▶ ENTRIES SHOWN:
------------------------------------------------------------------------

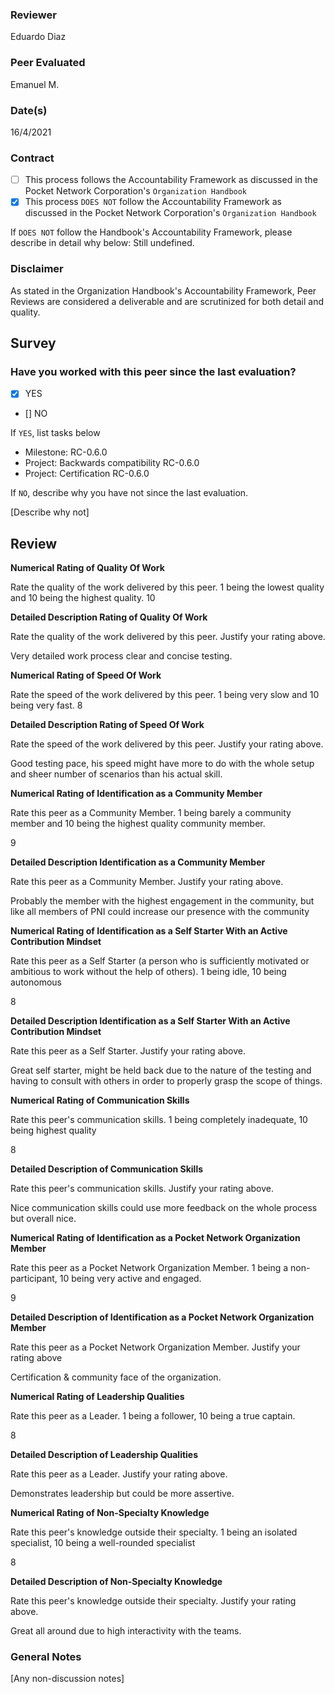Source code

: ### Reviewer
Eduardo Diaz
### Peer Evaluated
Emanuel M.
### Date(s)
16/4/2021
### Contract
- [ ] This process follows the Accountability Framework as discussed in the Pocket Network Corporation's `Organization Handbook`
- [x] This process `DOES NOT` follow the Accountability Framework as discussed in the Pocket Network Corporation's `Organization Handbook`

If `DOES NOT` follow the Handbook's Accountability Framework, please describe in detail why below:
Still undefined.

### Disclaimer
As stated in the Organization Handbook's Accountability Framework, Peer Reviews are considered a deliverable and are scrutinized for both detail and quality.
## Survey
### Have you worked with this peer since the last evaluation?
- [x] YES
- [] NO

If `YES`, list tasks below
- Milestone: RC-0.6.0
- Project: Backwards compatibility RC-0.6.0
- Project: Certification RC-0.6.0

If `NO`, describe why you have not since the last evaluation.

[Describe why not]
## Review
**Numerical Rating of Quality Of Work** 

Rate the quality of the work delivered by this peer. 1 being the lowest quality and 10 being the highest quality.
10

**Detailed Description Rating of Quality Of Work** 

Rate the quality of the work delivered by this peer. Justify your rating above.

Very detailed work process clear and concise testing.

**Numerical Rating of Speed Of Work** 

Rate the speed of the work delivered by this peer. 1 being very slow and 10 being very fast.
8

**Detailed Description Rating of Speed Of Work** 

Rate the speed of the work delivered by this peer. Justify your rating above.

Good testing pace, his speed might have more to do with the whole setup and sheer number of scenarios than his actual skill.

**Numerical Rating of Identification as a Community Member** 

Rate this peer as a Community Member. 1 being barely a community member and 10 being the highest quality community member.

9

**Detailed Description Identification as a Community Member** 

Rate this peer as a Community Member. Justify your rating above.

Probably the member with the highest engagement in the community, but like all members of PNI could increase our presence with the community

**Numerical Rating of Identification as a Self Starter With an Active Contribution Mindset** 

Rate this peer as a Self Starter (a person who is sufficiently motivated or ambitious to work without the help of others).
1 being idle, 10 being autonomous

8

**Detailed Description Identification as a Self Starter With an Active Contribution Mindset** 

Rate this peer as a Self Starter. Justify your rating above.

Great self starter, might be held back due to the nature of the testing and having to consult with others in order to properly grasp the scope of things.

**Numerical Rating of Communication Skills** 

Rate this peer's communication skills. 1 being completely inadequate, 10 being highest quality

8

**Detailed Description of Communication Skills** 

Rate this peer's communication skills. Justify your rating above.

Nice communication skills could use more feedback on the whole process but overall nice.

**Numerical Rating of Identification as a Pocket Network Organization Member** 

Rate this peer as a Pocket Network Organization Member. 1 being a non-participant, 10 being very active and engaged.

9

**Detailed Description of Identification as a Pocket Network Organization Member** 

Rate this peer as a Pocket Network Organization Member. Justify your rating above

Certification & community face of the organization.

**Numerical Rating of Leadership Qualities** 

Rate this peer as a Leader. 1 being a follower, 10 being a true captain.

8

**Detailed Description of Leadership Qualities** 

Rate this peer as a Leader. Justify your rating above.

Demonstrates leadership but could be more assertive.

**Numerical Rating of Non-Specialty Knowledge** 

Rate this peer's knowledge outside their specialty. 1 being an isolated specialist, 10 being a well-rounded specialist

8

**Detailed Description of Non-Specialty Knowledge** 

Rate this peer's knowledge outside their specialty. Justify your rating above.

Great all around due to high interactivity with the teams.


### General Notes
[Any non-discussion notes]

------------------------------------------------------------------------

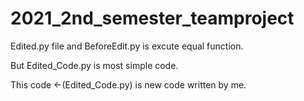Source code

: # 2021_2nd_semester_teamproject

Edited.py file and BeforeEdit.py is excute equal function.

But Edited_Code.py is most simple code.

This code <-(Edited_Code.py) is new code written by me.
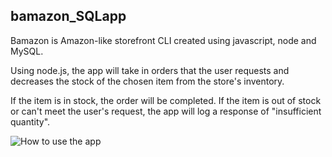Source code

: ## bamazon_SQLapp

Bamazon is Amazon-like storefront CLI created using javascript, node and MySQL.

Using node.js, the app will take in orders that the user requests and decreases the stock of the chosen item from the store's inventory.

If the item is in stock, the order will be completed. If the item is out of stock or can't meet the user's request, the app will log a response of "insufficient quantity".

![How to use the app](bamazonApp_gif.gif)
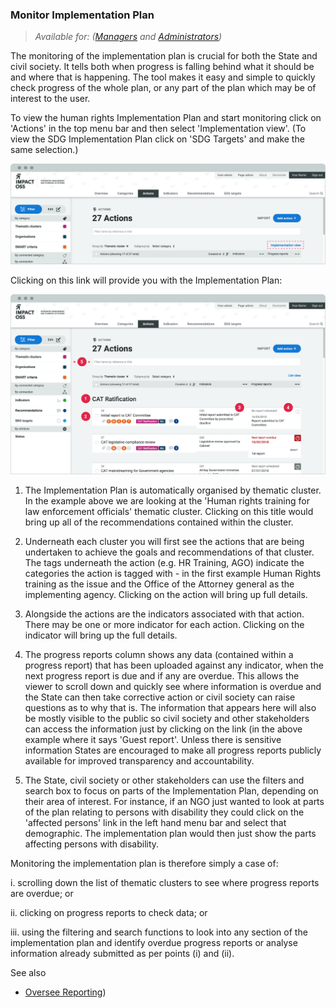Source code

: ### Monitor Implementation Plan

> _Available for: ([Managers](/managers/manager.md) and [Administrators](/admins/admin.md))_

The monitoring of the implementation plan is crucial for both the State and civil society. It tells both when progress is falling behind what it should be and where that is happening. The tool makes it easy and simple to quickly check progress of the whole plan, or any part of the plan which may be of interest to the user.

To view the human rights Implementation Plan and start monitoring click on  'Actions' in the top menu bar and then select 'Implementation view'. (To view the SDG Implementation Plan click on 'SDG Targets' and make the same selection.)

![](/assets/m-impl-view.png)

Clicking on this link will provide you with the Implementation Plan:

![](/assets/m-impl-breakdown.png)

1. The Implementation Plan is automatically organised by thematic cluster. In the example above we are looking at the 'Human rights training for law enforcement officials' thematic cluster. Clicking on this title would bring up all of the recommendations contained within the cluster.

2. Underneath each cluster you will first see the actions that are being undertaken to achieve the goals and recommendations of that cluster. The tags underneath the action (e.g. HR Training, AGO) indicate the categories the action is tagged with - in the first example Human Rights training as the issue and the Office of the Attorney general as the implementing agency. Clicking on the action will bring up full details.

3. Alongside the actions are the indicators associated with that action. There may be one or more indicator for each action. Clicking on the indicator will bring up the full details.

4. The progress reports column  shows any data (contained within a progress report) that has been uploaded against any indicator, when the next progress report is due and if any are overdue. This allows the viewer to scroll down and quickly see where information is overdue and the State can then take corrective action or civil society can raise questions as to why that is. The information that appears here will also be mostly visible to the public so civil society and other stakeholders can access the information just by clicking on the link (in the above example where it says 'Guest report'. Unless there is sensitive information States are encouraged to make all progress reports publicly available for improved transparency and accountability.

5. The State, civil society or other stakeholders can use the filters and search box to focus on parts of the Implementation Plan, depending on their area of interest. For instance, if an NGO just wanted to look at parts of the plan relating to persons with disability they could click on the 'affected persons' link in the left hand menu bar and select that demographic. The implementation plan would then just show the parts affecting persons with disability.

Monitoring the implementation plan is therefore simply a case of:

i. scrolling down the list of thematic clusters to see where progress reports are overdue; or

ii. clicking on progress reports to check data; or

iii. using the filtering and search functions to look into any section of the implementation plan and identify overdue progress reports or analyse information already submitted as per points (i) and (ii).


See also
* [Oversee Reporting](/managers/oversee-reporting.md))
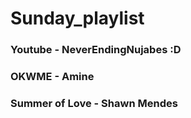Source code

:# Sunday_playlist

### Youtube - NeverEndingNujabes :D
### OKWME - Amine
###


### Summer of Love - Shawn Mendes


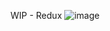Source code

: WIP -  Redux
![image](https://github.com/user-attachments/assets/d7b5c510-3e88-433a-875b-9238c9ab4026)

------------------------------------------------------------------------

Within the entries, how many lines contain the word "since"? Answer with a number alone.

2